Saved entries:
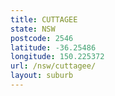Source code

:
 ```yaml
---
title: CUTTAGEE
state: NSW
postcode: 2546
latitude: -36.25486
longitude: 150.225372
url: /nsw/cuttagee/
layout: suburb
---
```

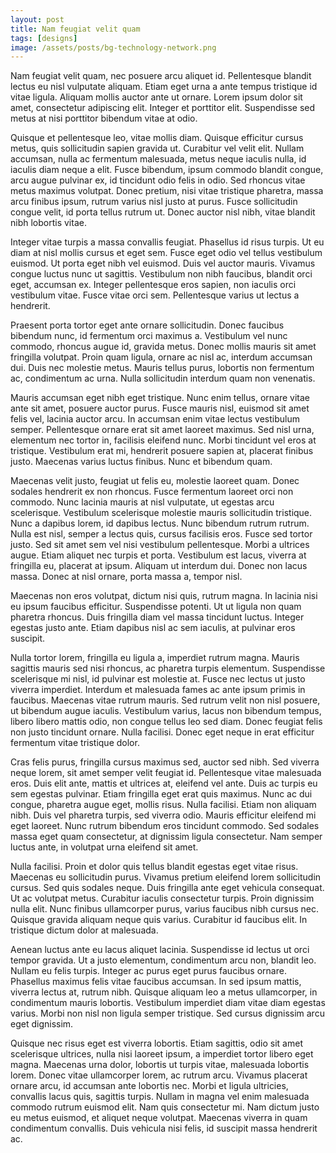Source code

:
 ```yaml
---
layout: post
title: Nam feugiat velit quam
tags: [designs]
image: /assets/posts/bg-technology-network.png    
---
```


Nam feugiat velit quam, nec posuere arcu aliquet id. Pellentesque blandit lectus eu nisl vulputate aliquam. Etiam eget urna a ante tempus tristique id vitae ligula. Aliquam mollis auctor ante ut ornare. Lorem ipsum dolor sit amet, consectetur adipiscing elit. Integer et porttitor elit. Suspendisse sed metus at nisi porttitor bibendum vitae at odio.

Quisque et pellentesque leo, vitae mollis diam. Quisque efficitur cursus metus, quis sollicitudin sapien gravida ut. Curabitur vel velit elit. Nullam accumsan, nulla ac fermentum malesuada, metus neque iaculis nulla, id iaculis diam neque a elit. Fusce bibendum, ipsum commodo blandit congue, arcu augue pulvinar ex, id tincidunt odio felis in odio. Sed rhoncus vitae metus maximus volutpat. Donec pretium, nisi vitae tristique pharetra, massa arcu finibus ipsum, rutrum varius nisl justo at purus. Fusce sollicitudin congue velit, id porta tellus rutrum ut. Donec auctor nisl nibh, vitae blandit nibh lobortis vitae.

Integer vitae turpis a massa convallis feugiat. Phasellus id risus turpis. Ut eu diam at nisl mollis cursus et eget sem. Fusce eget odio vel tellus vestibulum euismod. Ut porta eget nibh vel euismod. Duis vel auctor mauris. Vivamus congue luctus nunc ut sagittis. Vestibulum non nibh faucibus, blandit orci eget, accumsan ex. Integer pellentesque eros sapien, non iaculis orci vestibulum vitae. Fusce vitae orci sem. Pellentesque varius ut lectus a hendrerit.

Praesent porta tortor eget ante ornare sollicitudin. Donec faucibus bibendum nunc, id fermentum orci maximus a. Vestibulum vel nunc commodo, rhoncus augue id, gravida metus. Donec mollis mauris sit amet fringilla volutpat. Proin quam ligula, ornare ac nisl ac, interdum accumsan dui. Duis nec molestie metus. Mauris tellus purus, lobortis non fermentum ac, condimentum ac urna. Nulla sollicitudin interdum quam non venenatis.

Mauris accumsan eget nibh eget tristique. Nunc enim tellus, ornare vitae ante sit amet, posuere auctor purus. Fusce mauris nisl, euismod sit amet felis vel, lacinia auctor arcu. In accumsan enim vitae lectus vestibulum semper. Pellentesque ornare erat sit amet laoreet maximus. Sed nisl urna, elementum nec tortor in, facilisis eleifend nunc. Morbi tincidunt vel eros at tristique. Vestibulum erat mi, hendrerit posuere sapien at, placerat finibus justo. Maecenas varius luctus finibus. Nunc et bibendum quam.

Maecenas velit justo, feugiat ut felis eu, molestie laoreet quam. Donec sodales hendrerit ex non rhoncus. Fusce fermentum laoreet orci non commodo. Nunc lacinia mauris at nisl vulputate, ut egestas arcu scelerisque. Vestibulum scelerisque molestie mauris sollicitudin tristique. Nunc a dapibus lorem, id dapibus lectus. Nunc bibendum rutrum rutrum. Nulla est nisl, semper a lectus quis, cursus facilisis eros. Fusce sed tortor justo. Sed sit amet sem vel nisi vestibulum pellentesque. Morbi a ultrices augue. Etiam aliquet nec turpis et porta. Vestibulum est lacus, viverra at fringilla eu, placerat at ipsum. Aliquam ut interdum dui. Donec non lacus massa. Donec at nisl ornare, porta massa a, tempor nisl.

Maecenas non eros volutpat, dictum nisi quis, rutrum magna. In lacinia nisi eu ipsum faucibus efficitur. Suspendisse potenti. Ut ut ligula non quam pharetra rhoncus. Duis fringilla diam vel massa tincidunt luctus. Integer egestas justo ante. Etiam dapibus nisl ac sem iaculis, at pulvinar eros suscipit.

Nulla tortor lorem, fringilla eu ligula a, imperdiet rutrum magna. Mauris sagittis mauris sed nisi rhoncus, ac pharetra turpis elementum. Suspendisse scelerisque mi nisl, id pulvinar est molestie at. Fusce nec lectus ut justo viverra imperdiet. Interdum et malesuada fames ac ante ipsum primis in faucibus. Maecenas vitae rutrum mauris. Sed rutrum velit non nisl posuere, ut bibendum augue iaculis. Vestibulum varius, lacus non bibendum tempus, libero libero mattis odio, non congue tellus leo sed diam. Donec feugiat felis non justo tincidunt ornare. Nulla facilisi. Donec eget neque in erat efficitur fermentum vitae tristique dolor.

Cras felis purus, fringilla cursus maximus sed, auctor sed nibh. Sed viverra neque lorem, sit amet semper velit feugiat id. Pellentesque vitae malesuada eros. Duis elit ante, mattis et ultrices at, eleifend vel ante. Duis ac turpis eu sem egestas pulvinar. Etiam fringilla eget erat quis maximus. Nunc ac dui congue, pharetra augue eget, mollis risus. Nulla facilisi. Etiam non aliquam nibh. Duis vel pharetra turpis, sed viverra odio. Mauris efficitur eleifend mi eget laoreet. Nunc rutrum bibendum eros tincidunt commodo. Sed sodales massa eget quam consectetur, at dignissim ligula consectetur. Nam semper luctus ante, in volutpat urna eleifend sit amet.

Nulla facilisi. Proin et dolor quis tellus blandit egestas eget vitae risus. Maecenas eu sollicitudin purus. Vivamus pretium eleifend lorem sollicitudin cursus. Sed quis sodales neque. Duis fringilla ante eget vehicula consequat. Ut ac volutpat metus. Curabitur iaculis consectetur turpis. Proin dignissim nulla elit. Nunc finibus ullamcorper purus, varius faucibus nibh cursus nec. Quisque gravida aliquam neque quis varius. Curabitur id faucibus elit. In tristique dictum dolor at malesuada.

Aenean luctus ante eu lacus aliquet lacinia. Suspendisse id lectus ut orci tempor gravida. Ut a justo elementum, condimentum arcu non, blandit leo. Nullam eu felis turpis. Integer ac purus eget purus faucibus ornare. Phasellus maximus felis vitae faucibus accumsan. In sed ipsum mattis, viverra lectus at, rutrum nibh. Quisque aliquam leo a metus ullamcorper, in condimentum mauris lobortis. Vestibulum imperdiet diam vitae diam egestas varius. Morbi non nisl non ligula semper tristique. Sed cursus dignissim arcu eget dignissim.

Quisque nec risus eget est viverra lobortis. Etiam sagittis, odio sit amet scelerisque ultrices, nulla nisi laoreet ipsum, a imperdiet tortor libero eget magna. Maecenas urna dolor, lobortis ut turpis vitae, malesuada lobortis lorem. Donec vitae ullamcorper lorem, ac rutrum arcu. Vivamus placerat ornare arcu, id accumsan ante lobortis nec. Morbi et ligula ultricies, convallis lacus quis, sagittis turpis. Nullam in magna vel enim malesuada commodo rutrum euismod elit. Nam quis consectetur mi. Nam dictum justo eu metus euismod, et aliquet neque volutpat. Maecenas viverra in quam condimentum convallis. Duis vehicula nisi felis, id suscipit massa hendrerit ac.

◆ Try it
Please return every line of the records above that contains the word "title".

◆ Expected output
title: CUTTAGEE
title: Nam feugiat velit quam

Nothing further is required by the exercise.